Remember for is just sugar syntax for flatMap and map.
As such, if you start with an Either the result is an Either, you can see that none of the function we discussed changed the effect type (the F[_]).

So, the one that actually knows how to return a right if everything went fine is the implementation of flatMap on Either.

As it says e.g. in https://typelevel.org/cats/typeclasses/functor.html#a-different-view, another way of viewing a Functor[F] is that F allows the lifting of a pure function A => B into the effectful function F[A] => F[B].

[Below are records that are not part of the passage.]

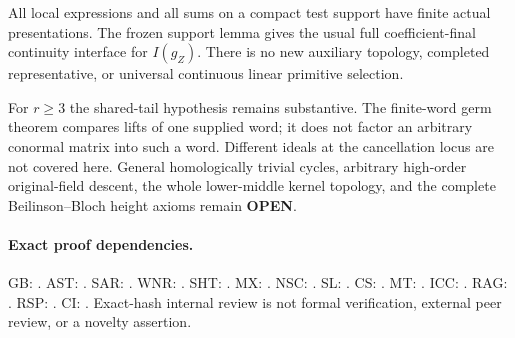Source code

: All local expressions and all sums on a compact test support have
finite actual presentations.  The frozen support lemma gives the
usual full coefficient-final continuity interface for $I(g_Z)$.
There is no new auxiliary topology, completed representative,
or universal continuous linear primitive selection.

For $r\ge3$ the shared-tail hypothesis remains substantive.
The finite-word germ theorem compares lifts of one supplied word;
it does not factor an arbitrary conormal matrix into such a word.
Different ideals at the cancellation locus are not covered here.
General homologically trivial cycles, arbitrary high-order
original-field descent, the whole lower-middle kernel topology,
and the complete Beilinson--Bloch height axioms remain \textbf{OPEN}.

\paragraph{Exact proof dependencies.}
GB: .
AST: .
SAR: .
WNR: .
SHT: .
MX: .
NSC: .
SL: .
CS: .
MT: .
ICC: .
RAG: .
RSP: .
CI: .
Exact-hash internal review is not formal verification, external
peer review, or a novelty assertion.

Let’s add the lift function to the Functor abstraction we saw earlier:

trait Functor[F[_]] {
  def map[A,B](fa: F[A])(f: A => B): F[B]
  
  def lift[A, B](f: A => B): F[A] => F[B] =
    fa => map(fa)(f) 
}

Here are some tests:

val square: Int => Int = x => x * x

assert(    listFunctor.lift(square)(List(1,2,3)) == List(1,4,9) )
assert(      optionFunctor.lift(square)(Some(3)) == Some(9) )
assert(  tryFunctor.lift(square)(Try{"3".toInt}) == Success(9) )
assert( Await.result(
          futureFunctor.lift(square)
            (Future.successful(3)),
          Duration.Inf)                          == 9 )

I think maybe playing with this simpler approach to understanding flatMap as in the REPL session below might help:

scala> Vector(1, 2, 3).map(x => x + 1)
val res0: Vector[Int] = Vector(2, 3, 4)

scala> Vector(1, 2, 3).map(x => Vector(x + 1))
val res2: Vector[Vector[Int]] = Vector(Vector(2), Vector(3), Vector(4))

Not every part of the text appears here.